Mais le coup d'envoi de ce qu'il est convenu d'appeler la grande purge se situe au lendemain de l'assassinat de Kirov, le 1er décembre 1934, un acte isolé que Staline mit à profit sans tarder. L'explication immédiate du déclenchement de la grande purge réside dans la conjoncture : malgré le radicalisme des méthodes mises en œuvre pour la collectivisation et l'industrialisation, on assistait à un échec partiel. Au sein du bureau politique, une jeune équipe stalinienne, Kirov en tête, assassiné en 36, s'apprêtait à entreprendre une action visant à destituer Staline. 
Dès lors, le mécanisme des purges va s'accélérer sous l'égide du N.K.V.D. (commissariat du peuple aux Affaires intérieures). Il se situe à plusieurs niveaux: les grands procès des vieux dirigeants bolcheviques en sont la facette publique et le véritable début. Entre 1929 et 1931, plus de 250.000 communistes sont exclus du Parti, beaucoup pour "déviationnisme droitier". En janvier 1937 se déroule un deuxième procès, celui du "Centre anti-soviétique trotskiste de réserve". Le verdict est le même que lors du premier procès : les dix-sept accusés sont jugés coupables et, à une exception, tous condamnés à mort.

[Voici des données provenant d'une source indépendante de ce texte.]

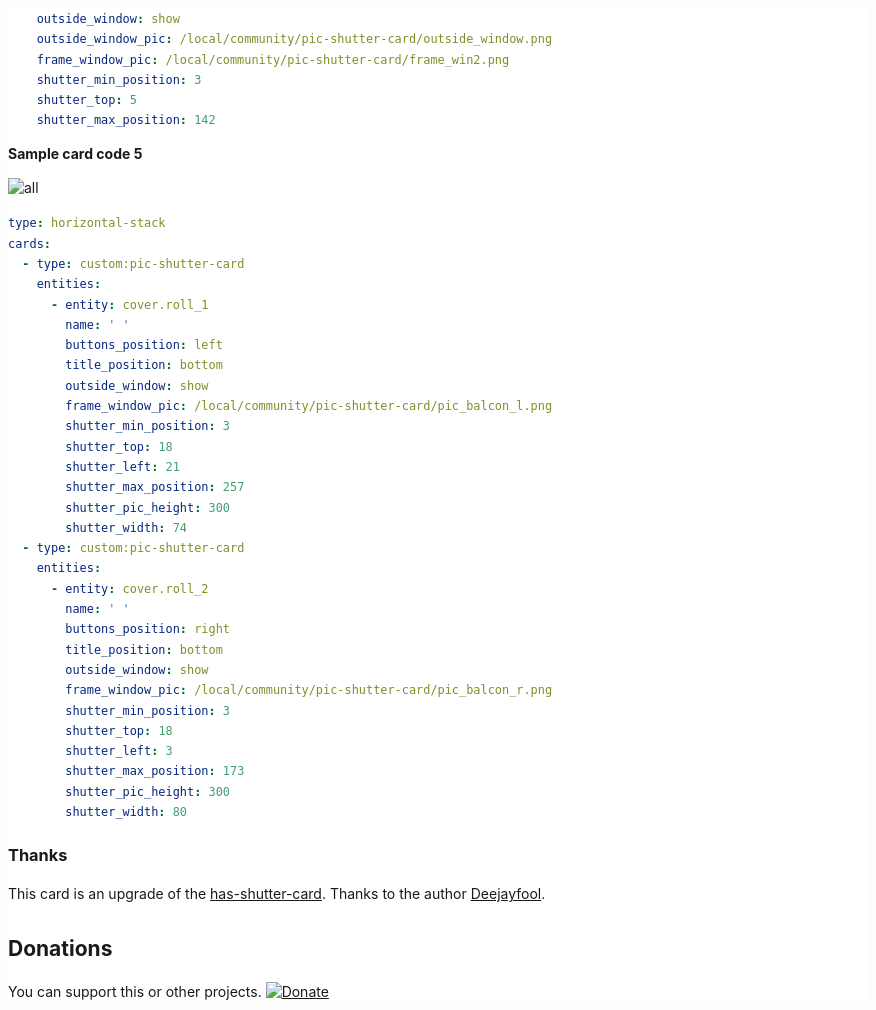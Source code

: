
```yaml
    outside_window: show
    outside_window_pic: /local/community/pic-shutter-card/outside_window.png
    frame_window_pic: /local/community/pic-shutter-card/frame_win2.png
    shutter_min_position: 3
    shutter_top: 5
    shutter_max_position: 142
```

**Sample card code 5**

![all](https://github.com/samoswall/pic-shutter-card/blob/main/Image/sample6.gif)
```yaml
type: horizontal-stack
cards:
  - type: custom:pic-shutter-card
    entities:
      - entity: cover.roll_1
        name: ' '
        buttons_position: left
        title_position: bottom
        outside_window: show
        frame_window_pic: /local/community/pic-shutter-card/pic_balcon_l.png
        shutter_min_position: 3
        shutter_top: 18
        shutter_left: 21
        shutter_max_position: 257
        shutter_pic_height: 300
        shutter_width: 74
  - type: custom:pic-shutter-card
    entities:
      - entity: cover.roll_2
        name: ' '
        buttons_position: right
        title_position: bottom
        outside_window: show
        frame_window_pic: /local/community/pic-shutter-card/pic_balcon_r.png
        shutter_min_position: 3
        shutter_top: 18
        shutter_left: 3
        shutter_max_position: 173
        shutter_pic_height: 300
        shutter_width: 80
```
<a id="A6"></a>
### Thanks

This card is an upgrade of the [has-shutter-card](https://github.com/Deejayfool/has-shutter-card).
Thanks to the author [Deejayfool](https://github.com/Deejayfool).

<a id="A7"></a>
## Donations
You can support this or other projects.
[![Donate](https://img.shields.io/badge/donate-Yandex-red.svg)](https://yoomoney.ru/fundraise/b8GYBARCVRE.230309)
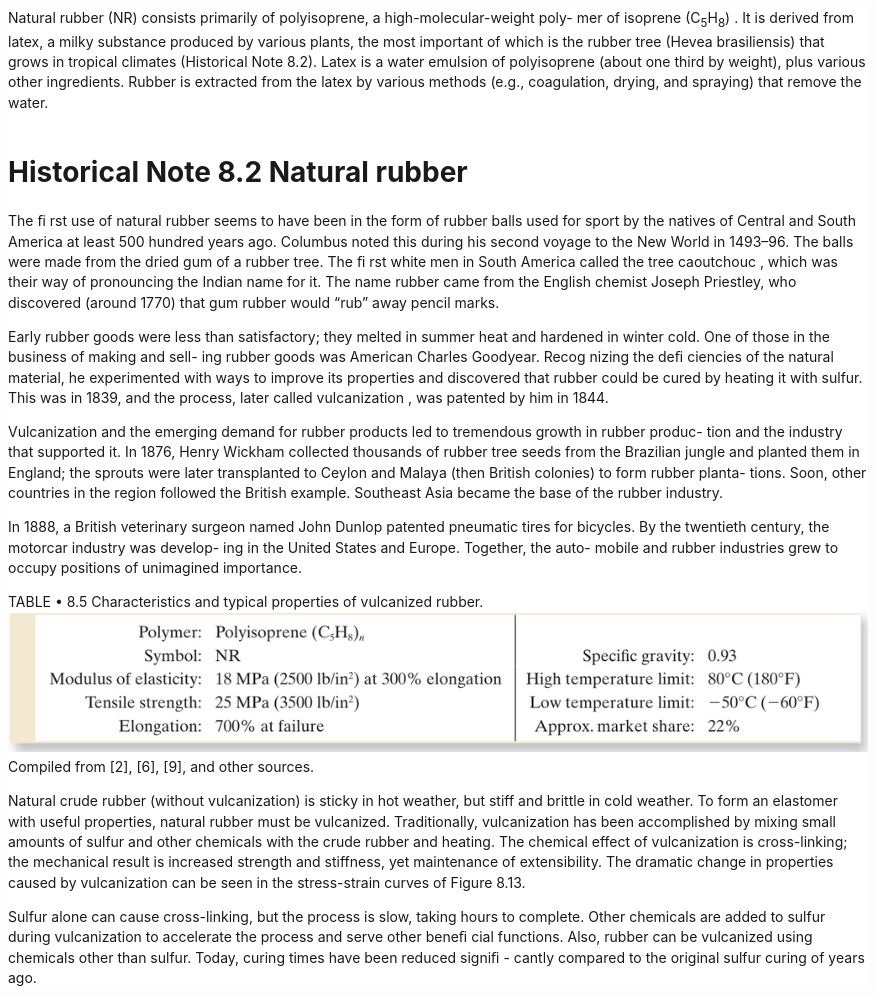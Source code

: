 Natural rubber (NR) consists primarily of polyisoprene, a high-molecular-weight poly- mer of isoprene  $\mathrm{(C_{5}H_{8})}$ . It is derived from latex, a milky substance produced by various  plants, the most important of which is the rubber tree (Hevea brasiliensis) that grows in  tropical climates (Historical Note 8.2). Latex is a water emulsion of polyisoprene (about  one third by weight), plus various other ingredients. Rubber is extracted from the latex  by various methods (e.g., coagulation, drying, and spraying) that remove the water.  

# Historical Note 8.2  Natural rubber  

The ﬁ  rst use of natural rubber seems to have been in  the form of rubber balls used for sport by the natives of  Central and South America at least 500 hundred years  ago. Columbus noted this during his second voyage to  the New World in 1493–96. The balls were made from  the dried gum of a rubber tree. The ﬁ  rst white men  in South America called the tree  caoutchouc , which  was their way of pronouncing the Indian name for  it. The name  rubber  came from the English chemist  Joseph Priestley, who discovered (around 1770) that  gum rubber would “rub” away pencil marks.  

Early rubber goods were less than satisfactory;  they melted in summer heat and hardened in winter  cold. One of those in the business of making and sell- ing rubber goods was American Charles Goodyear.  Recog  nizing the deﬁ  ciencies of the natural material,  he experimented with ways to improve its properties  and discovered that rubber could be cured by heating  it with sulfur. This was in 1839, and the process, later  called  vulcanization , was patented by him in 1844.  

Vulcanization and the emerging demand for rubber  products led to tremendous growth in rubber produc- tion and the industry that supported it. In 1876, Henry  Wickham collected thousands of rubber tree seeds  from the Brazilian jungle and planted them in England;  the sprouts were later transplanted to Ceylon and  Malaya (then British colonies) to form rubber planta- tions. Soon, other countries in the region followed the  British example. Southeast Asia became the base of the  rubber industry.  

In 1888, a British veterinary surgeon named John  Dunlop patented pneumatic tires for bicycles. By the  twentieth century, the motorcar industry was develop- ing in the United States and Europe.  Together, the auto- mobile and rubber industries grew to occupy positions  of unimagined importance.  

TABLE  •  8.5   Characteristics and typical properties of vulcanized rubber. 
![](images/a7db4b75ea35a76620b75c7929e1a3087c726762818db97b58f12b8edd31d63e.jpg)  
Compiled from [2], [6], [9], and other sources.  

Natural crude rubber (without vulcanization) is sticky in hot weather, but stiff  and brittle in cold weather. To form an elastomer with useful properties, natural  rubber must be vulcanized. Traditionally, vulcanization has been accomplished by  mixing small amounts of sulfur and other chemicals with the crude rubber and  heating. The chemical effect of vulcanization is cross-linking; the mechanical result  is increased strength and stiffness, yet maintenance of extensibility. The dramatic  change in properties caused by vulcanization can be seen in the stress-strain curves  of Figure 8.13.  

Sulfur alone can cause cross-linking, but the process is slow, taking hours to  complete. Other chemicals are added to sulfur during vulcanization to accelerate  the process and serve other beneﬁ  cial functions. Also, rubber can be vulcanized  using chemicals other than sulfur. Today, curing times have been reduced signiﬁ  - cantly compared to the original sulfur curing of years ago.  
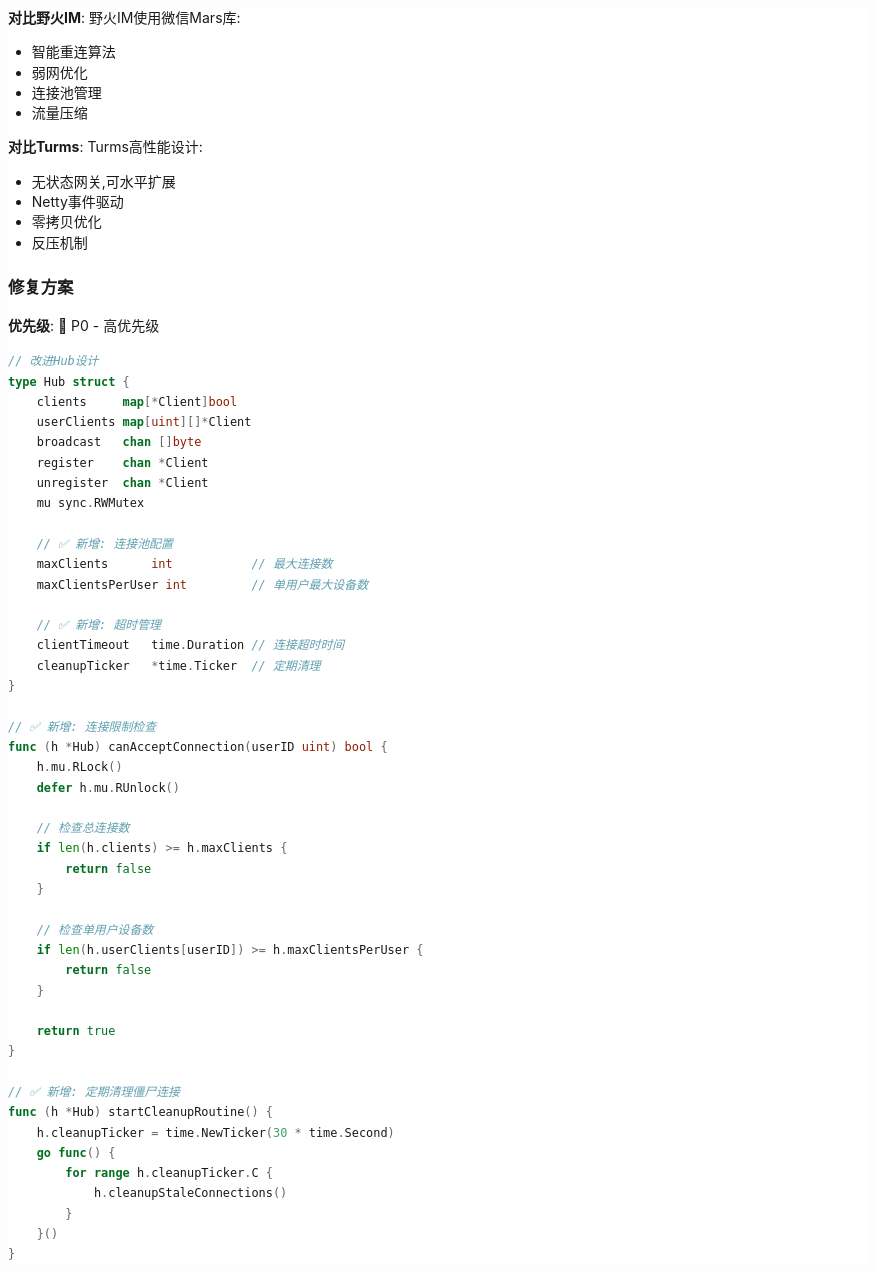 **对比野火IM**:
野火IM使用微信Mars库:
- 智能重连算法
- 弱网优化
- 连接池管理
- 流量压缩

**对比Turms**:
Turms高性能设计:
- 无状态网关,可水平扩展
- Netty事件驱动
- 零拷贝优化
- 反压机制

### 修复方案
**优先级**: 🔴 P0 - 高优先级

```go
// 改进Hub设计
type Hub struct {
    clients     map[*Client]bool
    userClients map[uint][]*Client
    broadcast   chan []byte
    register    chan *Client
    unregister  chan *Client
    mu sync.RWMutex
    
    // ✅ 新增: 连接池配置
    maxClients      int           // 最大连接数
    maxClientsPerUser int         // 单用户最大设备数
    
    // ✅ 新增: 超时管理
    clientTimeout   time.Duration // 连接超时时间
    cleanupTicker   *time.Ticker  // 定期清理
}

// ✅ 新增: 连接限制检查
func (h *Hub) canAcceptConnection(userID uint) bool {
    h.mu.RLock()
    defer h.mu.RUnlock()
    
    // 检查总连接数
    if len(h.clients) >= h.maxClients {
        return false
    }
    
    // 检查单用户设备数
    if len(h.userClients[userID]) >= h.maxClientsPerUser {
        return false
    }
    
    return true
}

// ✅ 新增: 定期清理僵尸连接
func (h *Hub) startCleanupRoutine() {
    h.cleanupTicker = time.NewTicker(30 * time.Second)
    go func() {
        for range h.cleanupTicker.C {
            h.cleanupStaleConnections()
        }
    }()
}
```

Les procès de Moscou sont le signal du début de purges massives. 
La phase la plus violente se déroule de fin 1936 à 1938, et coïncide avec la Iejovschina. Durant ces deux années, la répression fait plus de deux millions de victimes, dont 725.000 exécutions. L'ordre opérationnel no 00447 du 31 juillet 1937, qui ordonne de réprimer les "éléments anti-soviétiques et socialement dangereux", marque le début des purges à grande échelle. Iejov y ordonne à la police secrète de fusiller un quota minimal de 75.950 personnes et d'en envoyer 193.000 au goulag.
Pour Robert Conquest, la Grande Terreur aurait entraîné au moins
six millions d'arrestations, trois millions d'exécutions et deux millions de décès dans les camps du goulag (la photo ci-contre n'est pas prise dans un camp nazi).
Beaucoup d'"ennemis du peuple" sont poursuivis sous l'inculpation de sabotage économique, d'affiliation au trotskisme ou de participation à la subversion étrangère. L'automne 1938 marque la fin de la "Grande terreur". La pratique des arrestations arbitraires continue toutefois jusqu'à la mort de Staline.

Mais il ne faut pas oublier que l'un de ses successeurs, Brejnev, voulut en finir à son tour avec un peuple qui tenait à ses traditions, à sa langue et à sa culture. Il l'obligea à un second Exode.

Prisonniers du Pharaon rouge, par Guennadi Kostyrtchenko. Trad. par Michèle Kahn. Solin/Actes Sud, 448 p.